Nur einen kurzen Winter lang mussten Golf-Käufer warten, bis VW eine seit 1986 dauernde Tradition wieder aufleben ließ. Jetzt ist der Golf wieder mit Allradantrieb bestellbar. Mit der relativ einfachen Technik von vor einem Vierteljahrhundert hat das 1.512 Euro (netto) teure 4Motion-System aber längst nichts mehr gemein. Allrad anno 2012 bedeutet in erster Linie Hightech, selbst wenn VW die Haldex-Kupplung, den Dreh- und Angelpunkt des Antriebs, nur in Details weiter entwickelt hat.
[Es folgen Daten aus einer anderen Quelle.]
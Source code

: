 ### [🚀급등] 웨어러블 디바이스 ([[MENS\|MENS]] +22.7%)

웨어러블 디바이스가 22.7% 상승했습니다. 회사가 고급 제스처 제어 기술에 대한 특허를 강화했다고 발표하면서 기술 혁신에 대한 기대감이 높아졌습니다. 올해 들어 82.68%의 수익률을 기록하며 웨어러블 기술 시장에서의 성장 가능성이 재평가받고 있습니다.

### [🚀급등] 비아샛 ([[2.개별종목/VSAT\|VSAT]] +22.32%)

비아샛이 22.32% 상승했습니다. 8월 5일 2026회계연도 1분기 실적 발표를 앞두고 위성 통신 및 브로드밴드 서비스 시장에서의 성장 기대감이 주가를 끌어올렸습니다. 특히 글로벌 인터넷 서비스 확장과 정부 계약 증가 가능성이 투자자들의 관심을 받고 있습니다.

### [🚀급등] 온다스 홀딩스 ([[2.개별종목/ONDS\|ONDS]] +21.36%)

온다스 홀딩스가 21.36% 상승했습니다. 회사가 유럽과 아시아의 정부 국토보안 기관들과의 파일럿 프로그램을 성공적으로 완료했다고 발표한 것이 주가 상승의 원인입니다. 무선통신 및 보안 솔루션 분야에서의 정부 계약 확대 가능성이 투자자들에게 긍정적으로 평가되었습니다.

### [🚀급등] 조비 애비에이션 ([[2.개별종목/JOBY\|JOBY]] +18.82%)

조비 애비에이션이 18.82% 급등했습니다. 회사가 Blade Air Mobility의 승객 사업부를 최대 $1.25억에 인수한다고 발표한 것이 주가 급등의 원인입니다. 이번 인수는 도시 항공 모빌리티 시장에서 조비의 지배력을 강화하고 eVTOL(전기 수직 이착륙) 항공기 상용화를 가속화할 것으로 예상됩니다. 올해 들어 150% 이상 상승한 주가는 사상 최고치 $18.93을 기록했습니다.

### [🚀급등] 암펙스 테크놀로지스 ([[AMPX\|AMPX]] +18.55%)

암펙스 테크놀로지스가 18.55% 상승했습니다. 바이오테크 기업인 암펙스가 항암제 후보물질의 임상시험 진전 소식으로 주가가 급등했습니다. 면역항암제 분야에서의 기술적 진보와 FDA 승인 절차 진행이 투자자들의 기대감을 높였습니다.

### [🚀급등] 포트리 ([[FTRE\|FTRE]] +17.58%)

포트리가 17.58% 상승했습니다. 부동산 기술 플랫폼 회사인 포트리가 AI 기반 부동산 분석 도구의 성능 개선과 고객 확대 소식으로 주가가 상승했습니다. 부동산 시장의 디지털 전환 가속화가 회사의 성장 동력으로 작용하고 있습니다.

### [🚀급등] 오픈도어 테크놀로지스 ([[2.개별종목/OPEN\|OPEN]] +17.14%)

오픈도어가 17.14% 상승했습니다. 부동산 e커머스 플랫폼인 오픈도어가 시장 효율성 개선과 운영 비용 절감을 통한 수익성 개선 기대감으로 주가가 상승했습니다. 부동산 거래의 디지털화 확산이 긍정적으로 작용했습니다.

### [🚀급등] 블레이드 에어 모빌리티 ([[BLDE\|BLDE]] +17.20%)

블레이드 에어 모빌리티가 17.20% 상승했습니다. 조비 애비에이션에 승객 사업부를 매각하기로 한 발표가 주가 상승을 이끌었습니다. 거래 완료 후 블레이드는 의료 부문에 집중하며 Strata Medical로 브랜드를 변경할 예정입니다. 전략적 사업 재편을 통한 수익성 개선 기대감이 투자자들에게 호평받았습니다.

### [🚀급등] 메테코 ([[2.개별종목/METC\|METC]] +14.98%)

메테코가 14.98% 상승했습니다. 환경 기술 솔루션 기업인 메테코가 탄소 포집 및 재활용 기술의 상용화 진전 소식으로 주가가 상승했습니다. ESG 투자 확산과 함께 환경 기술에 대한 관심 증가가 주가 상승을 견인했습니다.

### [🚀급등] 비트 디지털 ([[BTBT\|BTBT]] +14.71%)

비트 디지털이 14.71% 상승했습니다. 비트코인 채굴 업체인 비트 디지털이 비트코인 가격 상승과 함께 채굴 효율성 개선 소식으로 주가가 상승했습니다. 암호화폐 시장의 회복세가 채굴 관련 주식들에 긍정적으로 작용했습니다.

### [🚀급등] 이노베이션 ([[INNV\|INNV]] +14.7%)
Im Golf VII arbeitet jedenfalls gleich eine ganze Armada an elektronischen Systemen Hand in Hand, damit der Ausflug im neuesten VW nicht zur schlüpfrigen Angelegenheit wird.

Elektronik und Mechanik arbeiten Hand in Hand

Verteilt die Haldex-Kupplung die Antriebskraft variabel auf die Achsen– um Sprit zu sparen, lenkt sie im Normalfall 100 Prozent an die Vorderräder – so verhindern die ins ESP integrierte elektronische Differenzialsperren, dass einzelne Räder durchdrehen. Die EDS leitet dann das Antriebsmoment ans gegenüber liegende Rad, beim frontgetriebenen Golf logischerweise nur vorne, beim 4Motion auch hinten.

Verlieren Räder in der Kurve an Grip, wird ein Auto bekanntlich instabil und droht geradeaus zu Rutschen. Dieses Untersteuern lässt sich durch gezieltes Anbremsen der Räder verhindern. Auch das Quer-Sperrdifferenzial kann die Räder gezielt anbremsen. Dann nämlich, wenn sie beim zu starken Gasgeben in der Kurve durchdrehen. Ein kurzer Bremsimpuls des XDS genügt, um dem Rad wieder Traktion zu geben und das Auto lenkstabil zu halten.

Jetzt ist auch der 1.6 TDI mit Allrad erhältlich

Das alles geschieht in Sekundenbruchteilen, ohne dass der Fahrer auch nur ansatzweise etwas davon spürt. Egal ob Schnee, Matsch oder Nässe, der Pilot kann noch so aufs Gas treten – er wird kaum erleben, dass die Räder Rillen in den Untergrund fräsen. Auf trockener Straße dürfte niemand den Unterschied zum normalen Golf merken. Und in Sachen Beschleunigung oder Verbrauch liegen die Unterschiede im Kommabereich.

Bisher haben aber die wenigsten Firmenwagenfahrer ihren Golf mit Allradantrieb bestellt. Das dürfte sich nun ändern, denn im 2013er-Modell ist erstmals auch der kleine Diesel mit 4Motion erhältlich. Zwar ist der 2.0 TDI mit seinen mittlerweile 150 PS der souveränere Antrieb, doch in Fuhrparks stellt der 105 PS starke 1.6 TDI das Gros der Firmenwagen. So wird die Allradtechnik nun für die breite Masse der Flottenfahrzeuge bezahlbar. Denn während der fünftürige 1.6 TDI 4Motion bereits in Trendline für 19.884 Euro (netto) erhältlich ist, gibt es den 2.0 TDI erst ab der besseren Ausstattungslinie Comfortline. Kostenpunkt: mindestens 23.508 Euro (netto).